Aside from the regression analysis, the confounding effect of age and gender in the above-mentioned analysis was removed by conducting a 1:1 age- and gender- matching between CKD and control groups. The propensity score matching method used a greedy 8-to–1 matching algorithm for identifying matched pairs. R2*_cor, R2*_med, Delta R2*_med, eGFR, and ADC were compared between matched CKD and control groups using two-sample T-test. Spearman correlation coefficients were also calculated to see the true relationship among these variables.

All of the statistical analysis were carried out in SAS 9.2 (SAS, Cary, NC, USA), and p<0.05 was regarded as statistically significant.

Results

Are there differences between kidneys in healthy vs. subjects with CKD?
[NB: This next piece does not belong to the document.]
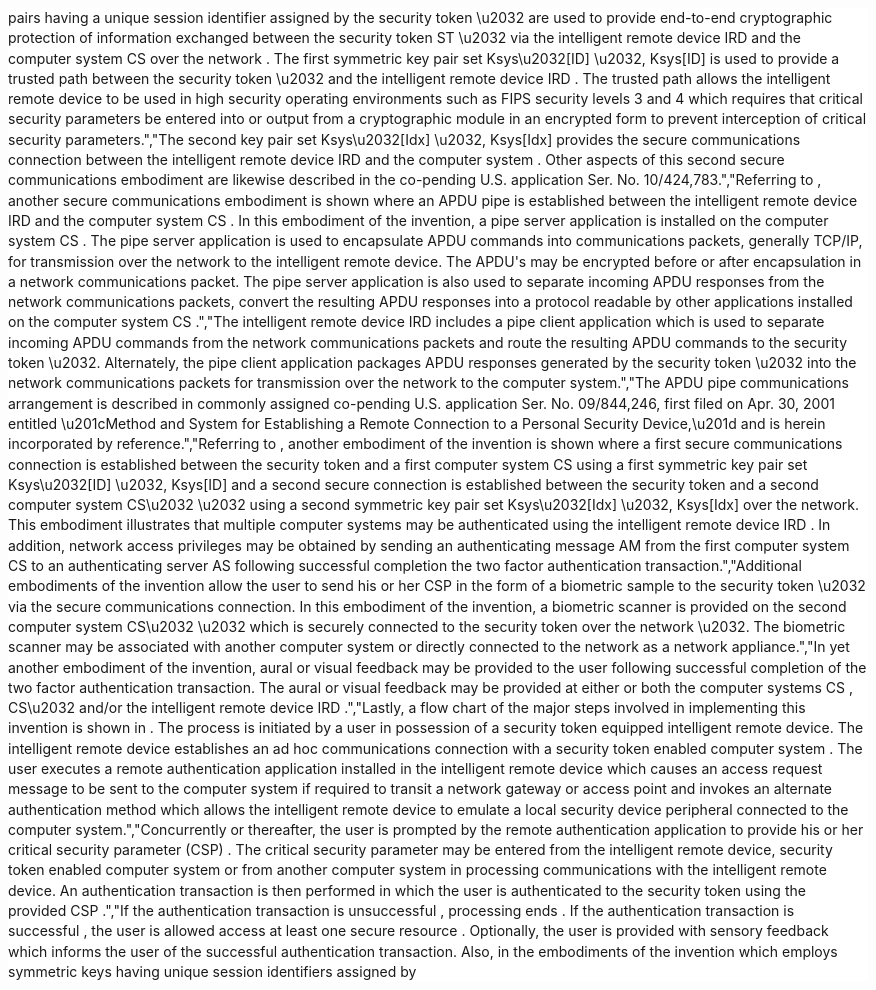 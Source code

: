 pairs having a unique session identifier assigned by the security token \u2032 are used to provide end-to-end cryptographic protection of information exchanged between the security token ST \u2032 via the intelligent remote device IRD  and the computer system CS  over the network . The first symmetric key pair set Ksys\u2032[ID] \u2032, Ksys[ID]  is used to provide a trusted path between the security token \u2032 and the intelligent remote device IRD . The trusted path allows the intelligent remote device  to be used in high security operating environments such as FIPS security levels 3 and 4 which requires that critical security parameters be entered into or output from a cryptographic module in an encrypted form to prevent interception of critical security parameters.","The second key pair set Ksys\u2032[Idx] \u2032, Ksys[Idx]  provides the secure communications connection between the intelligent remote device IRD  and the computer system . Other aspects of this second secure communications embodiment are likewise described in the co-pending U.S. application Ser. No. 10\/424,783.","Referring to , another secure communications embodiment is shown where an APDU pipe is established between the intelligent remote device IRD  and the computer system CS . In this embodiment of the invention, a pipe server  application is installed on the computer system CS . The pipe server application  is used to encapsulate APDU commands into communications packets, generally TCP\/IP, for transmission over the network  to the intelligent remote device. The APDU's may be encrypted before or after encapsulation in a network communications packet. The pipe server application  is also used to separate incoming APDU responses from the network communications packets, convert the resulting APDU responses into a protocol readable by other applications installed on the computer system CS .","The intelligent remote device IRD  includes a pipe client application  which is used to separate incoming APDU commands from the network communications packets and route the resulting APDU commands to the security token \u2032. Alternately, the pipe client application  packages APDU responses generated by the security token \u2032 into the network communications packets for transmission over the network  to the computer system.","The APDU pipe communications arrangement is described in commonly assigned co-pending U.S. application Ser. No. 09\/844,246, first filed on Apr. 30, 2001 entitled \u201cMethod and System for Establishing a Remote Connection to a Personal Security Device,\u201d and is herein incorporated by reference.","Referring to , another embodiment of the invention is shown where a first secure communications connection is established between the security token and a first computer system CS  using a first symmetric key pair set Ksys\u2032[ID] \u2032, Ksys[ID] and a second secure connection is established between the security token and a second computer system CS\u2032 \u2032 using a second symmetric key pair set Ksys\u2032[Idx] \u2032, Ksys[Idx]  over the network. This embodiment illustrates that multiple computer systems may be authenticated using the intelligent remote device IRD . In addition, network access privileges may be obtained by sending an authenticating message AM  from the first computer system CS  to an authenticating server AS  following successful completion the two factor authentication transaction.","Additional embodiments of the invention allow the user to send his or her CSP in the form of a biometric sample to the security token \u2032 via the secure communications connection. In this embodiment of the invention, a biometric scanner  is provided on the second computer system CS\u2032 \u2032 which is securely connected to the security token over the network \u2032. The biometric scanner  may be associated with another computer system or directly connected to the network  as a network appliance.","In yet another embodiment of the invention, aural  or visual  feedback may be provided to the user following successful completion of the two factor authentication transaction. The aural  or visual  feedback may be provided at either or both the computer systems CS , CS\u2032  and\/or the intelligent remote device IRD .","Lastly, a flow chart of the major steps involved in implementing this invention is shown in . The process is initiated  by a user in possession of a security token equipped intelligent remote device. The intelligent remote device establishes an ad hoc communications connection with a security token enabled computer system . The user executes a remote authentication application installed in the intelligent remote device which causes an access request message to be sent to the computer system  if required to transit a network gateway or access point and invokes an alternate authentication method which allows the intelligent remote device to emulate a local security device peripheral connected to the computer system.","Concurrently or thereafter, the user is prompted by the remote authentication application to provide his or her critical security parameter (CSP) . The critical security parameter may be entered from the intelligent remote device, security token enabled computer system or from another computer system in processing communications with the intelligent remote device. An authentication transaction is then performed in which the user is authenticated to the security token using the provided CSP .","If the authentication transaction is unsuccessful , processing ends . If the authentication transaction is successful , the user is allowed access at least one secure resource . Optionally, the user is provided with sensory feedback  which informs the user of the successful authentication transaction. Also, in the embodiments of the invention which employs symmetric keys having unique session identifiers assigned by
Table 2 summarizes the different quantitative parameters measured in the present study. One subject had a recent administration of Feraheme^® [S1 Fig] [16] and showed higher renal R2* values (cortex = 44.3 and medulla = 45.8 s⁻¹) compared to maximum value observed in the rest of the group. This subject was hence excluded from the rest of the analysis. The table also summarizes the difference in MRI measurements between patients with CKD and controls. The renal volumes are lower and cortical R2* values are higher (suggesting increased hypoxia) in subjects with CKD. Even though medullary R2* did not show a significant increase in CKD, there was a reduced response to furosemide in the medulla. ADC values were not significantly different between the two groups. Since the age between the two groups was significantly different, we further performed comparisons in age and sex matched groups of controls vs. CKD (Table 3). Estimated GFR, cortical R2* and kidney volumes remain significantly different while ADC showed no difference. Both medullary R2* and delta_R2* were not different between the groups.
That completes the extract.